There is a Japanese term - "shunto" - which is usually translated as "spring wage offensive". In the context of the economy, this term refers to the annual wage negotiations between enterprise unions and the employers in Japan.
This is not a single negotiation process but a series of negotiations, all of which take place at the same time - at the beginning of March. This year, the "shunto" has already practically ended, and as a result, major Japanese companies have decided to increase their employees' salaries by an average of more than 4% - against the backdrop of a labor shortage and a significant increase in the cost of living. In 2023, the wage increase resulting from the "shunto" amounted to 3.65% - nearly a 30-year record. This year set a 32-year record. In particular, the Toyota corporation fully approved its union's request for a $190 equivalent monthly wage increase (the largest increase since comparable data was first disclosed in 1999). Automaker Honda also agreed to significantly raise annual wages, specifically by 5.6% (the highest rate of increase in the last 35 years). And so on.

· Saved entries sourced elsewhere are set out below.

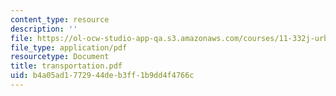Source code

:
 ```yaml
---
content_type: resource
description: ''
file: https://ol-ocw-studio-app-qa.s3.amazonaws.com/courses/11-332j-urban-design-fall-2003/b4a05ad1772944deb3ff1b9dd4f4766c_transportation.pdf
file_type: application/pdf
resourcetype: Document
title: transportation.pdf
uid: b4a05ad1-7729-44de-b3ff-1b9dd4f4766c
---
```

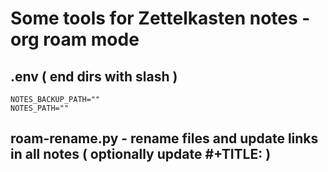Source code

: # Some tools for Zettelkasten notes - org roam mode

## .env ( end dirs with slash )

```
NOTES_BACKUP_PATH=""
NOTES_PATH=""
```

## roam-rename.py - rename files and update links in all notes ( optionally update #+TITLE: )
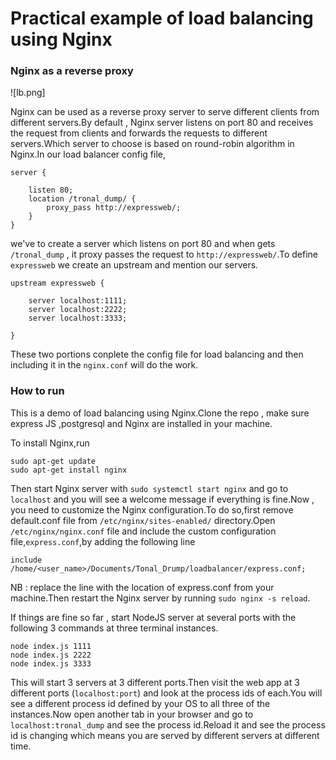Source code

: # Practical example of load balancing using Nginx
### Nginx as a reverse proxy

![lb.png]

Nginx can be used as a reverse proxy server to serve different clients from different servers.By default , Nginx server listens on port 80 and receives the request from clients and forwards the requests to different servers.Which server to choose is based on round-robin algorithm in Nginx.In our load balancer config file,
```
server {

    listen 80;
    location /tronal_dump/ {
        proxy_pass http://expressweb/;
    }
}
```

we've to create a server which listens on port 80 and when gets `/tronal_dump` , it proxy passes the request to `http://expressweb/`.To define `expressweb` we create an upstream and mention our servers.
```
upstream expressweb {

    server localhost:1111;
    server localhost:2222;
    server localhost:3333;

}
```
These two portions conplete the config file for load balancing and then including it in the `nginx.conf` will do the work.
 
### How to run
This is a demo of load balancing using Nginx.Clone the repo , make sure express JS ,postgresql and Nginx are installed in your machine.

To install Nginx,run
```
sudo apt-get update
sudo apt-get install nginx
```
Then start Nginx server with `sudo systemctl start nginx` and go to `localhost` and you will see a welcome message if everything is fine.Now , you need to customize the Nginx configuration.To do so,first remove default.conf file from `/etc/nginx/sites-enabled/` directory.Open `/etc/nginx/nginx.conf` file and include the custom configuration file,`express.conf`,by adding the following line
```
include /home/<user_name>/Documents/Tonal_Drump/loadbalancer/express.conf;
```
NB : replace the line with the location of express.conf from your machine.Then restart the Nginx server by running `sudo nginx -s reload`.

If things are fine so far , start NodeJS server at several ports with the following 3 commands at three terminal instances.

```
node index.js 1111
node index.js 2222
node index.js 3333
```
This will start 3 servers at 3 different ports.Then visit the web app at 3 different ports (`localhost:port`) and look at the process ids of each.You will see a different process id defined by your OS to all three of the instances.Now open another tab in your browser and go to `localhost:tronal_dump` and see the process id.Reload it and see the process id is changing which means you are served by different servers at different time.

Insider information shared that the results of the "shunto" will allow the Japanese central bank to reach a decision on normalizing monetary policy in March, and this information started to emerge as early as last week. For instance, sources at Reuters reported that "a growing number of BOJ policymakers are warming to the idea of ending negative interest rates this month" (this meeting scheduled for March 18-19), amid expectations of a significant increase in wages by major Japanese companies. According to one source, the results of the spring wage negotiations are likely to be strong, so the central bank probably "won't have to wait until April."
Moreover, according to information from the Japanese news agency Jiji Press, following the March meeting, the BOJ will not only abandon negative rates but it is also considering ending its yield curve control programme and instead indicating in advance the amount of government bonds it plans to purchase.
Such insights emerged last week, which intensified bearish pressure on USD/JPY, causing the pair to drop by over 400 pips in just a few days (from 150.50 to a four-week low of 146.40). However, this week the pair has started to regain momentum again, despite the likelihood of hawkish decisions being maintained.
In my opinion, traders partly discounted the insights about the BOJ's upcoming decisions. In addition, the soft rhetoric of central bank representatives (primarily Kazuo Ueda) with numerous "buts" and "ifs" played a role. In particular, the head of the BOJ said that the central bank will consider exiting ultra-loose policy but it "will be based on our understanding that sustainable achievement of our price" and if a positive cycle of wages and inflation emerges.
But have the necessary conditions been created in the context of the March meeting? In fact, this is an open question. All insider information boils down to the fact that central bank members are ready to discuss this issue. None of the insiders could answer whether there are votes for this decision. Furthermore, BOJ representatives always emphasize the message that the policy normalization process will be gradual and non-aggressive. In particular, BOJ Executive Director Tokiko Shimizu has repeatedly said that even if negative rates are abolished, it is important to maintain accommodative financial conditions. Ueda has mentioned something similar.
Therefore, USD/JPY buyers continue to hold their defense, demonstrating a bullish stance "against all odds." However, you may consider long positions only when the pair surpasses the resistance level of 148.20 (the upper Bollinger Bands line on the 4-hour chart). In that case, the next target for the upward movement will be the 149.00 level (the lower boundary of the Kumo cloud on the same timeframe).